Jespersen L, Halm M, Kpodo K, Jakobsen M
Alfred Jørgensen Laboratory Ltd., Frederiksberg, Copenhagen, Denmark.
Int J Food Microbiol. 1994 Dec;24(1-2):239-48. doi: 10.1016/0168-1605(94)90122-8.
Yeasts and moulds associated with the fermentation of maize dough during the processing of the West African traditional food 'kenkey' were investigated. A mixed flora comprising Candida, Saccharomyces, Trichosporon, Kluyveromyces and Debaryomyces species were isolated from raw maize, during steeping and early phases of fermentation. After 24-48 h of fermentation, Candida krusei and Saccharomyces cerevisiae dominated reaching counts exceeding 10(6) cfu/g. This succession of yeast populations and the significant multiplication of C. krusei and S. cerevisiae were observed in all cases for both the fermentation and the production sites investigated. Penicillium, Aspergillus and Fusarium species, including potential mycotoxin producers, were isolated from raw maize. Initial high counts of 10(5) cfu/g for moulds were reduced to less than 10(2)cfu/g within 24 h of fermentation. High levels of aflatoxins were observed in raw maize, and they were not affected during the fermentations.

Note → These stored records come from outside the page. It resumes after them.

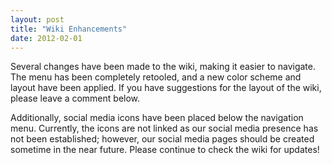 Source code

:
 ```yaml
---
layout: post
title: "Wiki Enhancements"
date: 2012-02-01
---
```


Several changes have been made to the wiki, making it easier to navigate. The menu has been completely retooled, and a new color scheme and layout have been applied. If you have suggestions for the layout of the wiki, please leave a comment below. 

Additionally, social media icons have been placed below the navigation menu. Currently, the icons are not linked as our social media presence has not been established; however, our social media pages should be created sometime in the near future. Please continue to check the wiki for updates! 
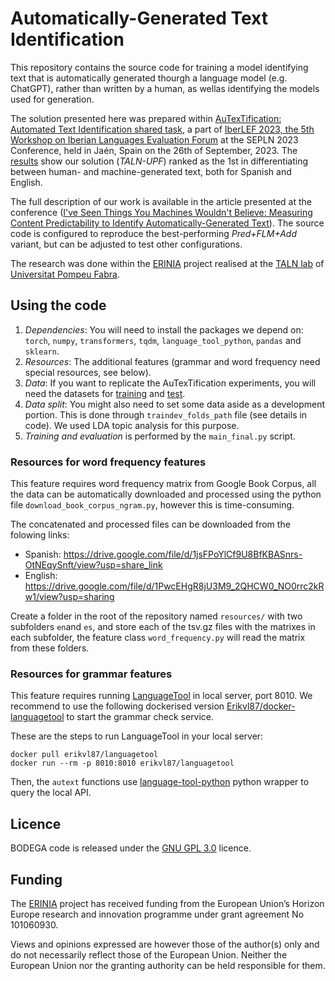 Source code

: # Automatically-Generated Text Identification

This repository contains the source code for training a model identifying text that is automatically generated thourgh a language model (e.g. ChatGPT), rather than written by a human, as wellas  identifying the models used for generation.

The solution presented here was prepared within [AuTexTification: Automated Text Identification shared task](https://sites.google.com/view/autextification/home), a part of [IberLEF 2023, the 5th Workshop on Iberian Languages Evaluation Forum](http://sepln2023.sepln.org/en/iberlef-en/) at the SEPLN 2023 Conference, held in Jaén, Spain on the 26th of September, 2023. The [results](https://sites.google.com/view/autextification/results?authuser=0) show our solution (*TALN-UPF*) ranked as the 1st in differentiating between human- and machine-generated text, both for Spanish and English.

The full description of our work is available in the article presented at the conference ([I've Seen Things You Machines Wouldn't Believe: Measuring Content Predictability to Identify Automatically-Generated Text](TODO)). The source code is configured to reproduce the best-performing *Pred+FLM+Add* variant, but can be adjusted to test other configurations.

The research was done within the [ERINIA](https://www.upf.edu/web/erinia) project realised at the
[TALN lab](https://www.upf.edu/web/taln/) of [Universitat Pompeu Fabra](https://www.upf.edu).

## Using the code

1. *Dependencies*: You will need to install the packages we depend on: ```torch```, ```numpy```, ```transformers```, ```tqdm```, ```language_tool_python```, ```pandas``` and ```sklearn```.
2. *Resources*: The additional features (grammar and word frequency need special resources, see below).
3. *Data*: If you want to replicate the AuTexTification experiments, you will need the datasets for [training](https://zenodo.org/record/7692961) and [test](https://zenodo.org/record/7846000).
4. *Data split*: You might also need to set some data aside as a development portion. This is done through ```traindev_folds_path``` file (see details in code). We used LDA topic analysis for this purpose.
5. *Training and evaluation* is performed by the ```main_final.py``` script.

### Resources for word frequency features

This feature requires word frequency matrix from Google Book Corpus, all the data can be automatically downloaded and processed using the python file `download_book_corpus_ngram.py`, however this is time-consuming.

The concatenated and processed files can be downloaded from the folowing links:
- Spanish: https://drive.google.com/file/d/1jsFPoYlCf9U8BfKBASnrs-OtNEqySnft/view?usp=share_link
- English: https://drive.google.com/file/d/1PwcEHgR8jU3M9_2QHCW0_NO0rrc2kRw1/view?usp=sharing

Create a folder in the root of the repository named `resources/` with two subfolders `en`and `es`, and store each of the tsv.gz files with the matrixes in each subfolder, the feature class `word_frequency.py` will read the matrix from these folders.

### Resources for grammar features

This feature requires running [LanguageTool](https://github.com/languagetool-org/languagetool) in local server, port 8010. We recommend to use the following dockerised version [Erikvl87/docker-languagetool](https://github.com/Erikvl87/docker-languagetool) to start the grammar check service.

These are the steps to run LanguageTool in your local server: 
```
docker pull erikvl87/languagetool
docker run --rm -p 8010:8010 erikvl87/languagetool
```

Then, the `autext` functions use [language-tool-python](https://pypi.org/project/language-tool-python/#description) python wrapper to query the local API.

## Licence

BODEGA code is released under the [GNU GPL 3.0](https://www.gnu.org/licenses/gpl-3.0.html) licence.

## Funding

The [ERINIA](https://www.upf.edu/web/erinia) project has received funding from the European Union’s Horizon Europe
research and innovation programme under grant agreement No 101060930.

Views and opinions expressed are however those of the author(s) only and do not necessarily reflect those of the
European Union. Neither the European Union nor the granting authority can be held responsible for them. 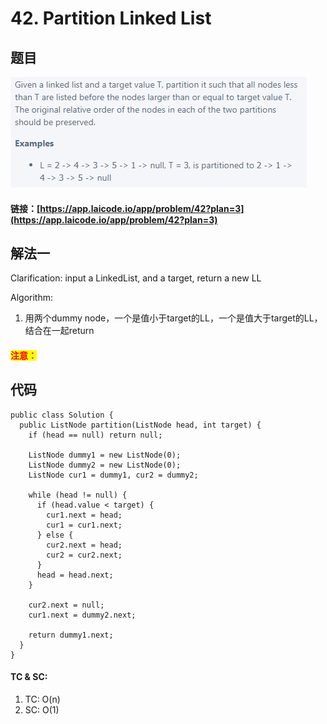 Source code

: # 42. Partition Linked List

## 题目

![](<../.gitbook/assets/image (4).png>)

#### 链接：[https://app.laicode.io/app/problem/42?plan=3](https://app.laicode.io/app/problem/42?plan=3)

## 解法一

Clarification: input a LinkedList, and a target, return a new LL

Algorithm:&#x20;

1. 用两个dummy node，一个是值小于target的LL，一个是值大于target的LL，结合在一起return

#### <mark style="color:red;">注意：</mark>

## 代码

```
public class Solution {
  public ListNode partition(ListNode head, int target) {
    if (head == null) return null;

    ListNode dummy1 = new ListNode(0);
    ListNode dummy2 = new ListNode(0);
    ListNode cur1 = dummy1, cur2 = dummy2;

    while (head != null) {
      if (head.value < target) {
        cur1.next = head;
        cur1 = cur1.next;
      } else {
        cur2.next = head;
        cur2 = cur2.next;
      }
      head = head.next;
    }

    cur2.next = null;
    cur1.next = dummy2.next;

    return dummy1.next;
  }
}
```

#### TC & SC:&#x20;

1. TC: O(n)
2. SC: O(1)
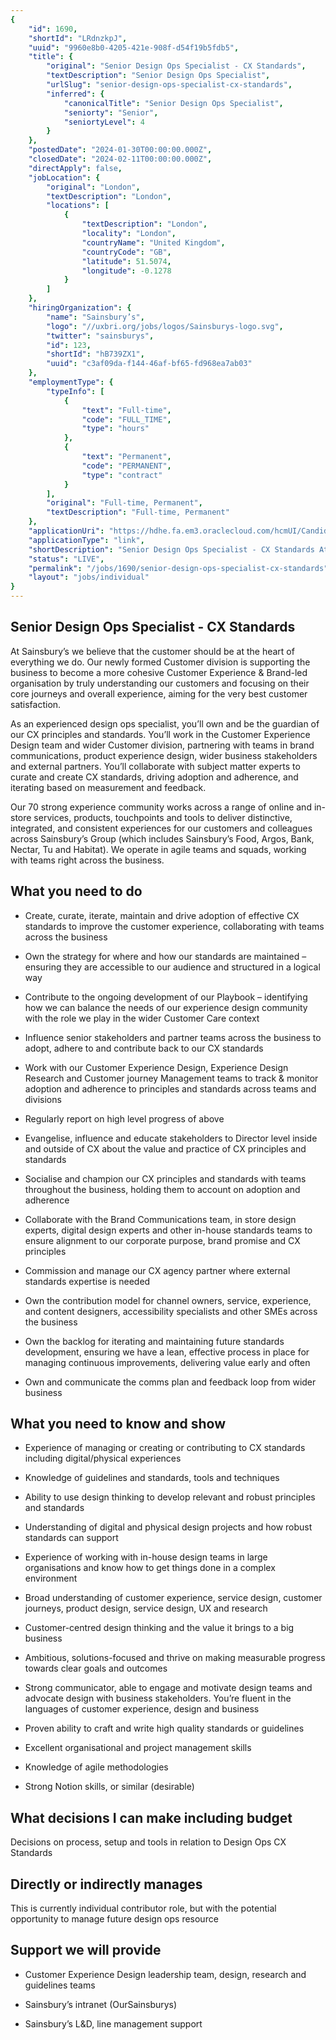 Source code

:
 ```yaml
---
{
	"id": 1690,
	"shortId": "LRdnzkpJ",
	"uuid": "9960e8b0-4205-421e-908f-d54f19b5fdb5",
	"title": {
		"original": "Senior Design Ops Specialist - CX Standards",
		"textDescription": "Senior Design Ops Specialist",
		"urlSlug": "senior-design-ops-specialist-cx-standards",
		"inferred": {
			"canonicalTitle": "Senior Design Ops Specialist",
			"seniorty": "Senior",
			"seniortyLevel": 4
		}
	},
	"postedDate": "2024-01-30T00:00:00.000Z",
	"closedDate": "2024-02-11T00:00:00.000Z",
	"directApply": false,
	"jobLocation": {
		"original": "London",
		"textDescription": "London",
		"locations": [
			{
				"textDescription": "London",
				"locality": "London",
				"countryName": "United Kingdom",
				"countryCode": "GB",
				"latitude": 51.5074,
				"longitude": -0.1278
			}
		]
	},
	"hiringOrganization": {
		"name": "Sainsbury’s",
		"logo": "//uxbri.org/jobs/logos/Sainsburys-logo.svg",
		"twitter": "sainsburys",
		"id": 123,
		"shortId": "hB739ZX1",
		"uuid": "c3af09da-f144-46af-bf65-fd968ea7ab03"
	},
	"employmentType": {
		"typeInfo": [
			{
				"text": "Full-time",
				"code": "FULL_TIME",
				"type": "hours"
			},
			{
				"text": "Permanent",
				"code": "PERMANENT",
				"type": "contract"
			}
		],
		"original": "Full-time, Permanent",
		"textDescription": "Full-time, Permanent"
	},
	"applicationUri": "https://hdhe.fa.em3.oraclecloud.com/hcmUI/CandidateExperience/en/sites/CX/job/218764/apply/email",
	"applicationType": "link",
	"shortDescription": "Senior Design Ops Specialist - CX Standards At Sainsbury’s’ we believe that the customer should be at the heart of everything we do. Our newly formed Customer division is supporting the business to",
	"status": "LIVE",
	"permalink": "/jobs/1690/senior-design-ops-specialist-cx-standards",
	"layout": "jobs/individual"
}
---
```

<h2>Senior Design Ops Specialist - CX Standards</h2><p>At Sainsbury’s we believe that the customer should be at the heart of everything we do. Our newly formed Customer division is supporting the business to become a more cohesive Customer Experience &amp; Brand-led organisation by truly understanding our customers and focusing on their core journeys and overall experience, aiming for the very best customer satisfaction.</p><p>As an experienced design ops specialist, you’ll own and be the guardian of our CX principles and standards. You’ll work in the Customer Experience Design team and wider Customer division, partnering with teams in brand communications, product experience design, wider business stakeholders and external partners. You’ll collaborate with subject matter experts to curate and create CX standards, driving adoption and adherence, and iterating based on measurement and feedback.</p><p>Our 70 strong experience community works across a range of online and in-store services, products, touchpoints and tools to deliver distinctive, integrated, and consistent experiences for our customers and colleagues across Sainsbury’s Group (which includes Sainsbury’s Food, Argos, Bank, Nectar, Tu and Habitat). We operate in agile teams and squads, working with teams right across the business.</p><h2>What you need to do</h2><ul><li><p>Create, curate, iterate, maintain and drive adoption of effective CX standards to improve the customer experience, collaborating with teams across the business</p></li><li><p>Own the strategy for where and how our standards are maintained – ensuring they are accessible to our audience and structured in a logical way</p></li><li><p>Contribute to the ongoing development of our Playbook – identifying how we can balance the needs of our experience design community with the role we play in the wider Customer Care context</p></li><li><p>Influence senior stakeholders and partner teams across the business to adopt, adhere to and contribute back to our CX standards</p></li><li><p>Work with our Customer Experience Design, Experience Design Research and Customer journey Management teams to track &amp; monitor adoption and adherence to principles and standards across teams and divisions</p></li><li><p>Regularly report on high level progress of above</p></li><li><p>Evangelise, influence and educate stakeholders to Director level inside and outside of CX about the value and practice of CX principles and standards</p></li><li><p>Socialise and champion our CX principles and standards with teams throughout the business, holding them to account on adoption and adherence</p></li><li><p>Collaborate with the Brand Communications team, in store design experts, digital design experts and other in-house standards teams to ensure alignment to our corporate purpose, brand promise and CX principles</p></li><li><p>Commission and manage our CX agency partner where external standards expertise is needed</p></li><li><p>Own the contribution model for channel owners, service, experience, and content designers, accessibility specialists and other SMEs across the business</p></li><li><p>Own the backlog for iterating and maintaining future standards development, ensuring we have a lean, effective process in place for managing continuous improvements, delivering value early and often</p></li><li><p>Own and communicate the comms plan and feedback loop from wider business</p></li></ul><h2>What you need to know and show</h2><ul><li><p>Experience of managing or creating or contributing to CX standards including digital/physical experiences</p></li><li><p>Knowledge of guidelines and standards, tools and techniques</p></li><li><p>Ability to use design thinking to develop relevant and robust principles and standards</p></li><li><p>Understanding of digital and physical design projects and how robust standards can support</p></li><li><p>Experience of working with in-house design teams in large organisations and know how to get things done in a complex environment</p></li><li><p>Broad understanding of customer experience, service design, customer journeys, product design, service design, UX and research</p></li><li><p>Customer-centred design thinking and the value it brings to a big business</p></li><li><p>Ambitious, solutions-focused and thrive on making measurable progress towards clear goals and outcomes</p></li><li><p>Strong communicator, able to engage and motivate design teams and advocate design with business stakeholders. You’re fluent in the languages of customer experience, design and business</p></li><li><p>Proven ability to craft and write high quality standards or guidelines</p></li><li><p>Excellent organisational and project management skills</p></li><li><p>Knowledge of agile methodologies</p></li><li><p>Strong Notion skills, or similar (desirable)</p></li></ul><h2>What decisions I can make including budget</h2><p>Decisions on process, setup and tools in relation to Design Ops CX Standards</p><h2>Directly or indirectly manages</h2><p>This is currently individual contributor role, but with the potential opportunity to manage future design ops resource</p><h2>Support we will provide</h2><ul><li><p>Customer Experience Design leadership team, design, research and guidelines teams</p></li><li><p>Sainsbury’s intranet (OurSainsburys)</p></li><li><p>Sainsbury’s L&amp;D, line management support</p></li></ul>
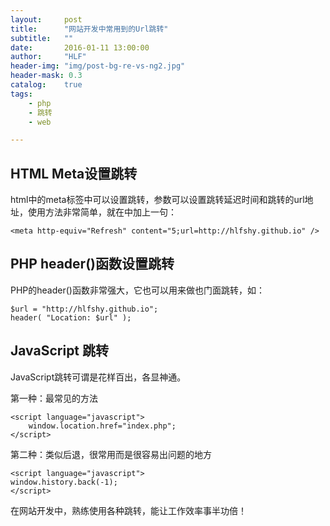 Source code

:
 ```yaml
---
layout:     post
title:      "网站开发中常用到的Url跳转"
subtitle:   ""
date:       2016-01-11 13:00:00
author:     "HLF"
header-img: "img/post-bg-re-vs-ng2.jpg"
header-mask: 0.3
catalog:    true
tags:
    - php
    - 跳转
    - web

---
```


>


## HTML Meta设置跳转

html中的meta标签中可以设置跳转，参数可以设置跳转延迟时间和跳转的url地址，使用方法非常简单，就在<head></head>中加上一句：

    <meta http-equiv="Refresh" content="5;url=http://hlfshy.github.io" />



## PHP header()函数设置跳转

PHP的header()函数非常强大，它也可以用来做也门面跳转，如：

	$url = "http://hlfshy.github.io";
	header( "Location: $url" );


## JavaScript 跳转

JavaScript跳转可谓是花样百出，各显神通。

第一种：最常见的方法

    <script language="javascript">
    	window.location.href="index.php";
    </script>

第二种：类似后退，很常用而是很容易出问题的地方

	<script language="javascript">
	window.history.back(-1);
	</script>


在网站开发中，熟练使用各种跳转，能让工作效率事半功倍！ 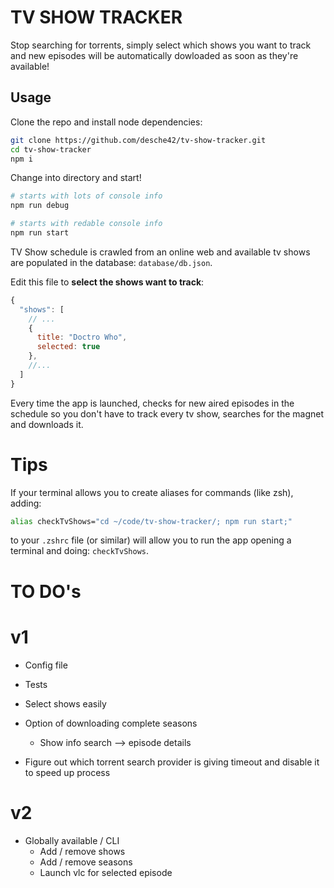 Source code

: # TV SHOW TRACKER

Stop searching for torrents, simply select which shows you want to track and new episodes will be automatically dowloaded as soon
as they're available!

## Usage

Clone the repo and install node dependencies:

```bash
git clone https://github.com/desche42/tv-show-tracker.git
cd tv-show-tracker
npm i
```

Change into directory and start!

```bash
# starts with lots of console info
npm run debug

# starts with redable console info
npm run start
```

TV Show schedule is crawled from an online web and available tv shows are populated in the database: `database/db.json`. 

Edit this file to **select the shows want to track**:

```javascript
{
  "shows": [
    // ...
    {
      title: "Doctro Who",
      selected: true
    },
    //...
  ]
}
```

Every time the app is launched, checks for new aired episodes in the schedule so you don't have to track every tv show, searches for the magnet and downloads it.

# Tips

If your terminal allows you to create aliases for commands (like zsh), adding: 

```bash
alias checkTvShows="cd ~/code/tv-show-tracker/; npm run start;"
```

to your `.zshrc` file (or similar) will allow you to run the app opening a terminal and doing: `checkTvShows`.


# TO DO's

# v1

- Config file

- Tests
  
- Select shows easily
  
- Option of downloading complete seasons
  - Show info search --> episode details

- Figure out which torrent search provider is giving timeout and disable it to speed up process

# v2
- Globally available / CLI 
    - Add / remove shows
    - Add / remove seasons
    - Launch vlc for selected episode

对与西非传统食品“肯基”加工过程中玉米面团发酵相关的酵母和霉菌进行了研究。在浸泡和发酵早期,从生玉米中分离出了包括念珠菌属、酿酒酵母属、丝孢酵母属、克鲁维酵母属和德巴利酵母属在内的混合菌群。发酵24 - 48小时后,克鲁斯念珠菌和酿酒酵母占主导地位,数量超过10⁶ cfu/g。在所研究的发酵和生产场所的所有案例中,均观察到了这种酵母种群的演替以及克鲁斯念珠菌和酿酒酵母的显著增殖。从生玉米中分离出了青霉属、曲霉属和镰刀菌属的菌种,包括潜在的霉菌毒素产生菌。发酵24小时内,霉菌最初的高计数10⁵ cfu/g降至低于10² cfu/g。在生玉米中观察到高水平的黄曲霉毒素,且它们在发酵过程中未受影响。